How about the trend? Is there any infraction type increase or decrease over time?

parking_infr_1 <- parking %>%
  filter(infraction_description %in% parking_infr$infraction_description)
date_in_group <- group_by(parking_infr_1, infraction_description, date_of_infraction)
parking_infr_1 <- summarise(date_in_group, total =
                                      sum(set_fine_amount),
                                      count = n())
ggplot(aes(x = date_of_infraction, y = count, color = infraction_description), data = parking_infr_1) +
  geom_jitter(alpha = 0.05) +
  geom_smooth(method = 'loess') +
  xlab('Date') +
  ylab('Number of Infractions') +
  ggtitle('Time Series of the Top Infractions') +
  scale_y_log10()
## `geom_smooth()` using formula 'y ~ x'

This is not a good looking graph.
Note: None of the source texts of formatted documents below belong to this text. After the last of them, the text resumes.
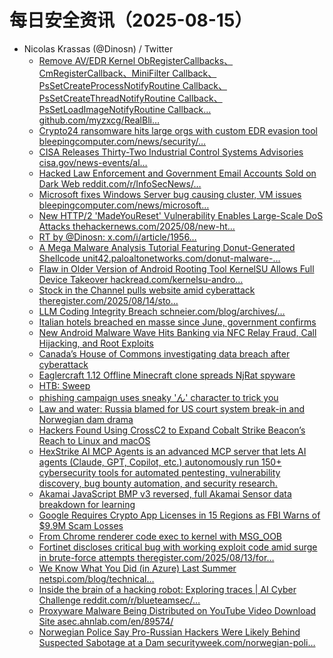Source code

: # 每日安全资讯（2025-08-15）

- Nicolas Krassas (@Dinosn) / Twitter
  - [Remove AV/EDR Kernel ObRegisterCallbacks、CmRegisterCallback、MiniFilter Callback、PsSetCreateProcessNotifyRoutine Callback、PsSetCreateThreadNotifyRoutine Callback、PsSetLoadImageNotifyRoutine Callback... github.com/myzxcg/RealBli…](https://x.com/Dinosn/status/1956056563224911956)
  - [Crypto24 ransomware hits large orgs with custom EDR evasion tool bleepingcomputer.com/news/security/…](https://x.com/Dinosn/status/1956056148404035693)
  - [CISA Releases Thirty-Two Industrial Control Systems Advisories cisa.gov/news-events/al…](https://x.com/Dinosn/status/1956043990865674681)
  - [Hacked Law Enforcement and Government Email Accounts Sold on Dark Web reddit.com/r/InfoSecNews/…](https://x.com/Dinosn/status/1956029559242973445)
  - [Microsoft fixes Windows Server bug causing cluster, VM issues bleepingcomputer.com/news/microsoft…](https://x.com/Dinosn/status/1956028552786141480)
  - [New HTTP/2 'MadeYouReset' Vulnerability Enables Large-Scale DoS Attacks thehackernews.com/2025/08/new-ht…](https://x.com/Dinosn/status/1956028531688738851)
  - [RT by @Dinosn: x.com/i/article/1956…](https://x.com/mcipekci/status/1956009618762539463)
  - [A Mega Malware Analysis Tutorial Featuring Donut-Generated Shellcode unit42.paloaltonetworks.com/donut-malware-…](https://x.com/Dinosn/status/1956000948297326711)
  - [Flaw in Older Version of Android Rooting Tool KernelSU Allows Full Device Takeover hackread.com/kernelsu-andro…](https://x.com/Dinosn/status/1956000828986142746)
  - [Stock in the Channel pulls website amid cyberattack theregister.com/2025/08/14/sto…](https://x.com/Dinosn/status/1956000799584043363)
  - [LLM Coding Integrity Breach schneier.com/blog/archives/…](https://x.com/Dinosn/status/1956000706646691881)
  - [Italian hotels breached en masse since June, government confirms](https://x.com/Dinosn/status/1956000666985320802)
  - [New Android Malware Wave Hits Banking via NFC Relay Fraud, Call Hijacking, and Root Exploits](https://x.com/Dinosn/status/1956000634554978410)
  - [Canada’s House of Commons investigating data breach after cyberattack](https://x.com/Dinosn/status/1956000556134146281)
  - [Eaglercraft 1.12 Offline Minecraft clone spreads NjRat spyware](https://x.com/Dinosn/status/1956000315209080919)
  - [HTB: Sweep](https://x.com/Dinosn/status/1956000220791128087)
  - [phishing campaign uses sneaky 'ん' character to trick you](https://x.com/Dinosn/status/1956000188151062643)
  - [Law and water: Russia blamed for US court system break-in and Norwegian dam drama](https://x.com/Dinosn/status/1956000140784763324)
  - [Hackers Found Using CrossC2 to Expand Cobalt Strike Beacon’s Reach to Linux and macOS](https://x.com/Dinosn/status/1956000115933540503)
  - [HexStrike AI MCP Agents is an advanced MCP server that lets AI agents (Claude, GPT, Copilot, etc.) autonomously run 150+ cybersecurity tools for automated pentesting, vulnerability discovery, bug bounty automation, and security research.](https://x.com/Dinosn/status/1955938416673128500)
  - [Akamai JavaScript BMP v3 reversed, full Akamai Sensor data breakdown for learning](https://x.com/Dinosn/status/1955910887270735892)
  - [Google Requires Crypto App Licenses in 15 Regions as FBI Warns of $9.9M Scam Losses](https://x.com/Dinosn/status/1955909308127879667)
  - [From Chrome renderer code exec to kernel with MSG_OOB](https://x.com/Dinosn/status/1955908755939643823)
  - [Fortinet discloses critical bug with working exploit code amid surge in brute-force attempts theregister.com/2025/08/13/for…](https://x.com/Dinosn/status/1955826226943197203)
  - [We Know What You Did (in Azure) Last Summer netspi.com/blog/technical…](https://x.com/Dinosn/status/1955826079534604644)
  - [Inside the brain of a hacking robot: Exploring traces | AI Cyber Challenge reddit.com/r/blueteamsec/…](https://x.com/Dinosn/status/1955825841868312986)
  - [Proxyware Malware Being Distributed on YouTube Video Download Site asec.ahnlab.com/en/89574/](https://x.com/Dinosn/status/1955825724281045211)
  - [Norwegian Police Say Pro-Russian Hackers Were Likely Behind Suspected Sabotage at a Dam securityweek.com/norwegian-poli…](https://x.com/Dinosn/status/1955825619809525844)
Most of the top infractions have been steady over time. only “PARK FAIL TO DISPLAY RECEIPT” had dropped since fall, and “PARK MACHINE-REQD FEE NOT PAID” had an increase since October. Does it have anything to do with the season? or weather? Or simply more park machines broken toward the end of the year?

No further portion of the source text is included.